**TO DO:** Show only those lines of the entries where the string "will" is found.

☆ ☆ ☆

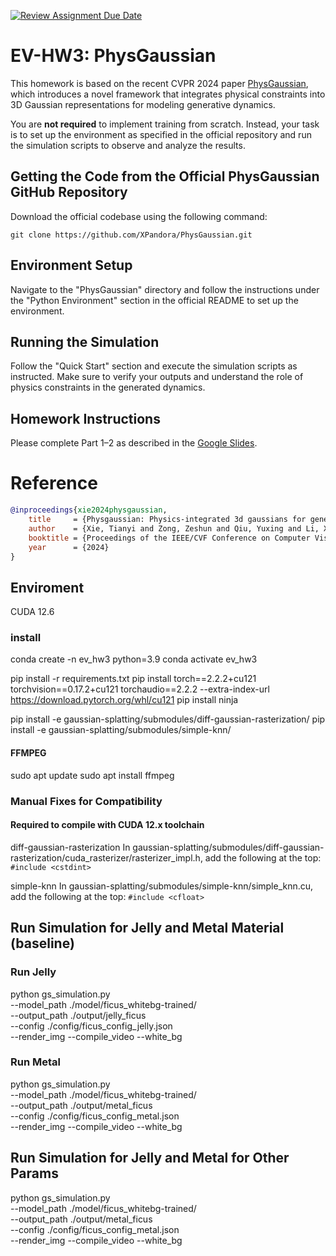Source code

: [![Review Assignment Due Date](https://classroom.github.com/assets/deadline-readme-button-22041afd0340ce965d47ae6ef1cefeee28c7c493a6346c4f15d667ab976d596c.svg)](https://classroom.github.com/a/SdXSjEmH)
# EV-HW3: PhysGaussian

This homework is based on the recent CVPR 2024 paper [PhysGaussian](https://github.com/XPandora/PhysGaussian/tree/main), which introduces a novel framework that integrates physical constraints into 3D Gaussian representations for modeling generative dynamics.

You are **not required** to implement training from scratch. Instead, your task is to set up the environment as specified in the official repository and run the simulation scripts to observe and analyze the results.


## Getting the Code from the Official PhysGaussian GitHub Repository
Download the official codebase using the following command:
```
git clone https://github.com/XPandora/PhysGaussian.git
```


## Environment Setup
Navigate to the "PhysGaussian" directory and follow the instructions under the "Python Environment" section in the official README to set up the environment.


## Running the Simulation
Follow the "Quick Start" section and execute the simulation scripts as instructed. Make sure to verify your outputs and understand the role of physics constraints in the generated dynamics.


## Homework Instructions
Please complete Part 1–2 as described in the [Google Slides](https://docs.google.com/presentation/d/13JcQC12pI8Wb9ZuaVV400HVZr9eUeZvf7gB7Le8FRV4/edit?usp=sharing).


# Reference
```bibtex
@inproceedings{xie2024physgaussian,
    title     = {Physgaussian: Physics-integrated 3d gaussians for generative dynamics},
    author    = {Xie, Tianyi and Zong, Zeshun and Qiu, Yuxing and Li, Xuan and Feng, Yutao and Yang, Yin and Jiang, Chenfanfu},
    booktitle = {Proceedings of the IEEE/CVF Conference on Computer Vision and Pattern Recognition},
    year      = {2024}
}
```

## Enviroment
CUDA 12.6

### install

conda create -n ev_hw3 python=3.9
conda activate ev_hw3

pip install -r requirements.txt
pip install torch==2.2.2+cu121 torchvision==0.17.2+cu121 torchaudio==2.2.2 --extra-index-url https://download.pytorch.org/whl/cu121
pip install ninja

pip install -e gaussian-splatting/submodules/diff-gaussian-rasterization/
pip install -e gaussian-splatting/submodules/simple-knn/

#### FFMPEG
sudo apt update
sudo apt install ffmpeg


### Manual Fixes for Compatibility
#### Required to compile with CUDA 12.x toolchain
diff-gaussian-rasterization
In gaussian-splatting/submodules/diff-gaussian-rasterization/cuda_rasterizer/rasterizer_impl.h, add the following at the top:
```#include <cstdint>```

simple-knn
In gaussian-splatting/submodules/simple-knn/simple_knn.cu, add the following at the top:
```#include <cfloat>```

## Run Simulation for Jelly and Metal Material (baseline)

### Run Jelly
python gs_simulation.py \
  --model_path ./model/ficus_whitebg-trained/ \
  --output_path ./output/jelly_ficus \
  --config ./config/ficus_config_jelly.json \
  --render_img --compile_video --white_bg

### Run Metal
python gs_simulation.py \
  --model_path ./model/ficus_whitebg-trained/ \
  --output_path ./output/metal_ficus \
  --config ./config/ficus_config_metal.json \
  --render_img --compile_video --white_bg


## Run Simulation for Jelly and Metal for Other Params
python gs_simulation.py \
  --model_path ./model/ficus_whitebg-trained/ \
  --output_path ./output/metal_ficus \
  --config ./config/ficus_config_metal.json \
  --render_img --compile_video --white_bg

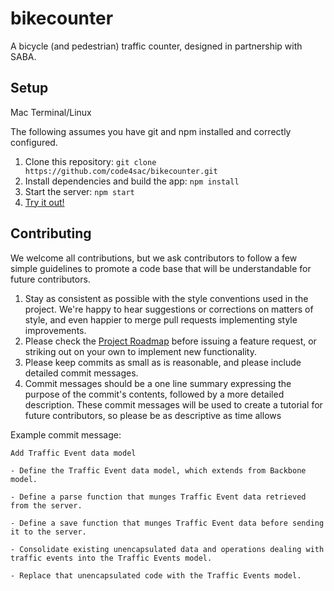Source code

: # bikecounter
A bicycle (and pedestrian) traffic counter, designed in partnership with SABA.

## Setup
Mac Terminal/Linux

The following assumes you have git and npm installed and correctly configured.

1. Clone this repository: `git clone https://github.com/code4sac/bikecounter.git`
2. Install dependencies and build the app: `npm install`
3. Start the server: `npm start`
4. [Try it out!](http://localhost:3000)

## Contributing
We welcome all contributions, but we ask contributors to follow a few simple guidelines to promote a code base that will be understandable for future contributors.

1. Stay as consistent as possible with the style conventions used in the project. We're happy to hear suggestions or corrections on matters of style, and even happier to merge pull requests implementing style improvements.
2. Please check the [Project Roadmap](https://github.com/code4sac/bikecounter/blob/master/roadmap.md) before issuing a feature request, or striking out on your own to implement new functionality.
3. Please keep commits as small as is reasonable, and please include detailed commit messages.
4. Commit messages should be a one line summary expressing the purpose of the commit's contents, followed by a more detailed description. These commit messages will be used to create a tutorial for future contributors, so please be as descriptive as time allows

Example commit message:
```
Add Traffic Event data model

- Define the Traffic Event data model, which extends from Backbone model.

- Define a parse function that munges Traffic Event data retrieved from the server.

- Define a save function that munges Traffic Event data before sending it to the server.

- Consolidate existing unencapsulated data and operations dealing with traffic events into the Traffic Events model.

- Replace that unencapsulated code with the Traffic Events model.
```
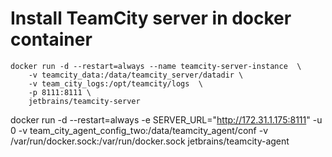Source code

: # Install TeamCity server in docker container
```
docker run -d --restart=always --name teamcity-server-instance  \
    -v teamcity_data:/data/teamcity_server/datadir \
    -v team_city_logs:/opt/teamcity/logs  \
    -p 8111:8111 \
    jetbrains/teamcity-server
```


docker run -d --restart=always -e SERVER_URL="http://172.31.1.175:8111"  -u 0 -v team_city_agent_config_two:/data/teamcity_agent/conf  -v /var/run/docker.sock:/var/run/docker.sock jetbrains/teamcity-agent
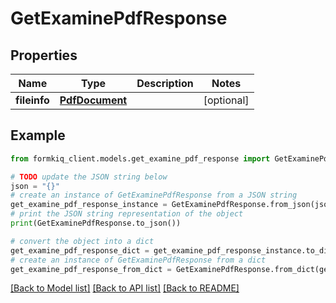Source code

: # GetExaminePdfResponse


## Properties

Name | Type | Description | Notes
------------ | ------------- | ------------- | -------------
**fileinfo** | [**PdfDocument**](PdfDocument.md) |  | [optional] 

## Example

```python
from formkiq_client.models.get_examine_pdf_response import GetExaminePdfResponse

# TODO update the JSON string below
json = "{}"
# create an instance of GetExaminePdfResponse from a JSON string
get_examine_pdf_response_instance = GetExaminePdfResponse.from_json(json)
# print the JSON string representation of the object
print(GetExaminePdfResponse.to_json())

# convert the object into a dict
get_examine_pdf_response_dict = get_examine_pdf_response_instance.to_dict()
# create an instance of GetExaminePdfResponse from a dict
get_examine_pdf_response_from_dict = GetExaminePdfResponse.from_dict(get_examine_pdf_response_dict)
```
[[Back to Model list]](../README.md#documentation-for-models) [[Back to API list]](../README.md#documentation-for-api-endpoints) [[Back to README]](../README.md)



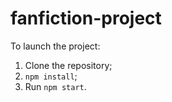 # fanfiction-project
To launch the project:
1. Clone the repository;
2. ```npm install```;
3. Run ```npm start```.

☆ ☆ ☆

**TASK ANSWER:**
We welcome all contributions, but we ask contributors to follow a few simple guidelines to promote a code base that will be understandable for future contributors.
4. Commit messages should be a one line summary expressing the purpose of the commit's contents, followed by a more detailed description. These commit messages will be used to create a tutorial for future contributors, so please be as descriptive as time allows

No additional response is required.